**Exercise aim:**
Exactly as given, write out all the entries again.

**Records to use:**
○ ○ ○ ○ ○ ○ ○

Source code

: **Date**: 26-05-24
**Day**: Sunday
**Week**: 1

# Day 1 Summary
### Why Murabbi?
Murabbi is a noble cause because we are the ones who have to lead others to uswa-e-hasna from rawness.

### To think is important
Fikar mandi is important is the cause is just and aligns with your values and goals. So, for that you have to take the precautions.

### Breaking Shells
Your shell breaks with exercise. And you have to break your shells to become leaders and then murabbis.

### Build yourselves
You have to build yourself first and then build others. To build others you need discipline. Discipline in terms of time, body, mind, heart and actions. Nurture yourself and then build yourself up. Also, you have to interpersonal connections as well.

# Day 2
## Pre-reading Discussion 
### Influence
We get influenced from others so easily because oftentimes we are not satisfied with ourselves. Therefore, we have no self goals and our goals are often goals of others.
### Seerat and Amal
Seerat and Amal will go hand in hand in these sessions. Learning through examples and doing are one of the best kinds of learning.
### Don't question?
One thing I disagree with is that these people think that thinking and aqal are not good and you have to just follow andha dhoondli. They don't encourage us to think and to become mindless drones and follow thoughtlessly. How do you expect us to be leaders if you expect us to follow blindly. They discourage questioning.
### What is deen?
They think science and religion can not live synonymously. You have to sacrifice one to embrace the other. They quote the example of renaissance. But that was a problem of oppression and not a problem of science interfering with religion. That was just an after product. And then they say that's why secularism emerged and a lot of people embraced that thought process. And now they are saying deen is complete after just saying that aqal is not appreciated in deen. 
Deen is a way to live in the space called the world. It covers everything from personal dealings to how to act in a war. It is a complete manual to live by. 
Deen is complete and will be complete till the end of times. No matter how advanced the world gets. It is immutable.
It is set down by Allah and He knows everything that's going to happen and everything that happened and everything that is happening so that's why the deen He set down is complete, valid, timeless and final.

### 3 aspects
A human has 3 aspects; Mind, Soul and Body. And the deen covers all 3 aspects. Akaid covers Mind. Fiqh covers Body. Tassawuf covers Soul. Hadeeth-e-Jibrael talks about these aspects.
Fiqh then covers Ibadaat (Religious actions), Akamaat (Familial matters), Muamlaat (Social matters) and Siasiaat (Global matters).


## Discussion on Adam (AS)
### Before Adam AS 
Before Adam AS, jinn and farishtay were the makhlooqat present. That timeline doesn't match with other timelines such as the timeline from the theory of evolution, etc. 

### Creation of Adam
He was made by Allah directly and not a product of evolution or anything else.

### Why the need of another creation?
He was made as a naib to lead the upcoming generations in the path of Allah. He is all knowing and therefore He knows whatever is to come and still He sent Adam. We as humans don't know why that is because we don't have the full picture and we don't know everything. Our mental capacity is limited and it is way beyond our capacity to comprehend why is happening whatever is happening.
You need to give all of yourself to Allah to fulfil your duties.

○ ○ ○ ○ ○ ○ ○

**Solution to the problem:**
Source code

: **Date**: 26-05-24
**Day**: Sunday
**Week**: 1

# Day 1 Summary
### Why Murabbi?
Murabbi is a noble cause because we are the ones who have to lead others to uswa-e-hasna from rawness.

### To think is important
Fikar mandi is important is the cause is just and aligns with your values and goals. So, for that you have to take the precautions.

### Breaking Shells
Your shell breaks with exercise. And you have to break your shells to become leaders and then murabbis.

### Build yourselves
You have to build yourself first and then build others. To build others you need discipline. Discipline in terms of time, body, mind, heart and actions. Nurture yourself and then build yourself up. Also, you have to interpersonal connections as well.

# Day 2
## Pre-reading Discussion 
### Influence
We get influenced from others so easily because oftentimes we are not satisfied with ourselves. Therefore, we have no self goals and our goals are often goals of others.
### Seerat and Amal
Seerat and Amal will go hand in hand in these sessions. Learning through examples and doing are one of the best kinds of learning.
### Don't question?
One thing I disagree with is that these people think that thinking and aqal are not good and you have to just follow andha dhoondli. They don't encourage us to think and to become mindless drones and follow thoughtlessly. How do you expect us to be leaders if you expect us to follow blindly. They discourage questioning.
### What is deen?
They think science and religion can not live synonymously. You have to sacrifice one to embrace the other. They quote the example of renaissance. But that was a problem of oppression and not a problem of science interfering with religion. That was just an after product. And then they say that's why secularism emerged and a lot of people embraced that thought process. And now they are saying deen is complete after just saying that aqal is not appreciated in deen. 
Deen is a way to live in the space called the world. It covers everything from personal dealings to how to act in a war. It is a complete manual to live by. 
Deen is complete and will be complete till the end of times. No matter how advanced the world gets. It is immutable.
It is set down by Allah and He knows everything that's going to happen and everything that happened and everything that is happening so that's why the deen He set down is complete, valid, timeless and final.

### 3 aspects
A human has 3 aspects; Mind, Soul and Body. And the deen covers all 3 aspects. Akaid covers Mind. Fiqh covers Body. Tassawuf covers Soul. Hadeeth-e-Jibrael talks about these aspects.
Fiqh then covers Ibadaat (Religious actions), Akamaat (Familial matters), Muamlaat (Social matters) and Siasiaat (Global matters).


## Discussion on Adam (AS)
### Before Adam AS 
Before Adam AS, jinn and farishtay were the makhlooqat present. That timeline doesn't match with other timelines such as the timeline from the theory of evolution, etc. 

### Creation of Adam
He was made by Allah directly and not a product of evolution or anything else.

### Why the need of another creation?
He was made as a naib to lead the upcoming generations in the path of Allah. He is all knowing and therefore He knows whatever is to come and still He sent Adam. We as humans don't know why that is because we don't have the full picture and we don't know everything. Our mental capacity is limited and it is way beyond our capacity to comprehend why is happening whatever is happening.
You need to give all of yourself to Allah to fulfil your duties.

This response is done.